Thomson asked me, ‘what you do you want to do?’ I said ‘I want to go to the Olympics.’ He said, ‘Why the Olympics?’ I said, ‘Don’t you think I can?’ I’m defensive. He asked, ‘What do you want to do at the Olympics?’ I said, ‘Win a medal.’ He asked, ‘Why a medal?’ I replied, ‘Don’t you think I can?’ He said, ‘Which medal?’ I said to him, ‘I want to win the gold medal.’ He said, ‘Now we know.’

In the summer of 1964, Mills is running well approaching the Olympic trials. But in a race prior to the trials, Coach Easton is in the stadium. And for Mills, all he has to do is see Mills and he turns into a confused cacophony of emotions. He said that he confronted Easton and made it clear he did not want to see or hear him. “I cannot run in your presence.

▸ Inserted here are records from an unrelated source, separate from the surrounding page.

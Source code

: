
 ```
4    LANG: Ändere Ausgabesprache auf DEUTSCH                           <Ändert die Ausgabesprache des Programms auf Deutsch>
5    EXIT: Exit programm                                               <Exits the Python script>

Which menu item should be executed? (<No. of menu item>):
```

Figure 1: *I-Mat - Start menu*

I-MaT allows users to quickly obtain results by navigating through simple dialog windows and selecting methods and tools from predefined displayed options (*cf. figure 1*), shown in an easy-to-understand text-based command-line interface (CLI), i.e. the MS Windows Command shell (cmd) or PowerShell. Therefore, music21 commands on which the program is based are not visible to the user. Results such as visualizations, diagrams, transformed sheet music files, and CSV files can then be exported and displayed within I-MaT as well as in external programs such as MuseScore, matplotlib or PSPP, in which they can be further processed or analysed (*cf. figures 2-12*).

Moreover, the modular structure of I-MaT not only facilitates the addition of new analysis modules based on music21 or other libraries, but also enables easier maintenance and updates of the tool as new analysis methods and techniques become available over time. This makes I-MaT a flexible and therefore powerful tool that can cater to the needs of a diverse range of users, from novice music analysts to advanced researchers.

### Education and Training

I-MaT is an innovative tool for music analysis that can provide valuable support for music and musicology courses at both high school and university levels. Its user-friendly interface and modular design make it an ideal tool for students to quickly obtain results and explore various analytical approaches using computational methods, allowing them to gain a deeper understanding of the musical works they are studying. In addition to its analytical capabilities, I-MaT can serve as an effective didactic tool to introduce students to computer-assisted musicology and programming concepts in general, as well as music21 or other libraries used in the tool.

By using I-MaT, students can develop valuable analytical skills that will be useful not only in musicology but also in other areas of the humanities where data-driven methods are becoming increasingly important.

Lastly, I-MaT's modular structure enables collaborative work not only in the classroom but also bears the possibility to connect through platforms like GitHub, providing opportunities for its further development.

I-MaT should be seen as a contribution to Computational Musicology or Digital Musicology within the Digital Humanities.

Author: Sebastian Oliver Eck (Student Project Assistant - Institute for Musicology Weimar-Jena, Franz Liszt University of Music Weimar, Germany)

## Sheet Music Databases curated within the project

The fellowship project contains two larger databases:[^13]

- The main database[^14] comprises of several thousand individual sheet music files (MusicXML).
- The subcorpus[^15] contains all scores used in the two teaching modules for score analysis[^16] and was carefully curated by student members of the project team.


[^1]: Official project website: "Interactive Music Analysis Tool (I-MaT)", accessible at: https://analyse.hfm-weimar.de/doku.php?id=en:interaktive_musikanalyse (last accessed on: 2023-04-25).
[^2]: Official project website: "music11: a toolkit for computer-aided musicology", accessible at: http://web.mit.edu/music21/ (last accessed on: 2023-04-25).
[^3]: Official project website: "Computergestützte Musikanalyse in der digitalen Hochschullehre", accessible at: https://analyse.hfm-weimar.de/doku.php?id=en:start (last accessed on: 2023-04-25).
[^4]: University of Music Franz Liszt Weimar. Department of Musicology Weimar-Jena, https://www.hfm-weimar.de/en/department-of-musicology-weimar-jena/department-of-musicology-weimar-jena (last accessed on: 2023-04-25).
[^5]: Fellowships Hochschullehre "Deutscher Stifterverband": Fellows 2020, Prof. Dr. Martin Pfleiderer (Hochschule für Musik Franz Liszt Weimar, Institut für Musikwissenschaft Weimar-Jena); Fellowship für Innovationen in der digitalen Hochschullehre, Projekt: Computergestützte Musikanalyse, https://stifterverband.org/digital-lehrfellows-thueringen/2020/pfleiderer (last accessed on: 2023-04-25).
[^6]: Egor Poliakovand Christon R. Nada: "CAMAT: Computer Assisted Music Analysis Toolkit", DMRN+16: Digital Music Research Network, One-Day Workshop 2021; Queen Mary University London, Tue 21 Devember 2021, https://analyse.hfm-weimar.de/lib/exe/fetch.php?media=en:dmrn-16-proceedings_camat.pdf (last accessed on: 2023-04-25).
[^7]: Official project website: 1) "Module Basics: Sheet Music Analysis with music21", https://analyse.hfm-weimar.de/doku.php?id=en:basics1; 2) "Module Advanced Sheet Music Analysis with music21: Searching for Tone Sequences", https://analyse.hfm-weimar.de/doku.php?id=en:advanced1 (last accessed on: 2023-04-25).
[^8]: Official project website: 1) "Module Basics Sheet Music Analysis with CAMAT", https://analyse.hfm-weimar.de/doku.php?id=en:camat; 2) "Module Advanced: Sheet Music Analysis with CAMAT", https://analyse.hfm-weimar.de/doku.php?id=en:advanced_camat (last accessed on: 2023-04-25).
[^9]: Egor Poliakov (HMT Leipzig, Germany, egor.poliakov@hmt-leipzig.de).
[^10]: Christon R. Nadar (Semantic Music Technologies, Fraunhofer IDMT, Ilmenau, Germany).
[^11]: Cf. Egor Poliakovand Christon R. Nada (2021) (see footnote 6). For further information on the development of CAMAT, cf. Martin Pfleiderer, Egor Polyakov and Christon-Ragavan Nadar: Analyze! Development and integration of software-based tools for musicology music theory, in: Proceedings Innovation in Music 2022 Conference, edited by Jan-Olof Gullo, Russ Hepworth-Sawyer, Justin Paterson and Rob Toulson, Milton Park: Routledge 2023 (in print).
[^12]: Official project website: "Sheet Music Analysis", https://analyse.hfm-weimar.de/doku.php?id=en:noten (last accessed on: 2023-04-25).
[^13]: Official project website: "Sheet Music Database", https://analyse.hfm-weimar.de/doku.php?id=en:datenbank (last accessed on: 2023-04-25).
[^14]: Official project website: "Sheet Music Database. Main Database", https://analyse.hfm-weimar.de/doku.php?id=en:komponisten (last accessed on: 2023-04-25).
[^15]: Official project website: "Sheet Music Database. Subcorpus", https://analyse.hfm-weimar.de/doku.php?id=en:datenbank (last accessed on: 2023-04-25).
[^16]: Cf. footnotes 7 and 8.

I could do well in Tokyo, but if I hear your voice, I will drop out.”

Billy Mills Crossing the finish line_Tokyo Olympiad 1964_Kyodo News Agency
Billy Mills Crossing the finish line, from the book Tokyo Olympiad 1964_Kyodo News Agency

Easton stayed away. Mills went to Tokyo, and seemingly out of the blue, went on to become the first and only American to win the 10,000 meter race at the Olympics.

A day after the winning the gold medal, a Japanese woman came up to Mills with a letter, and asks him to open it. The letter was from Coach Easton.

Dear Billy, I saw the greatest race of my life. You are the greatest Jayhawker of all. It was an honor to coach you.

The woman then pointed out Easton, who had made the trip to Tokyo. “When I saw him, we grabbed each other and cried.”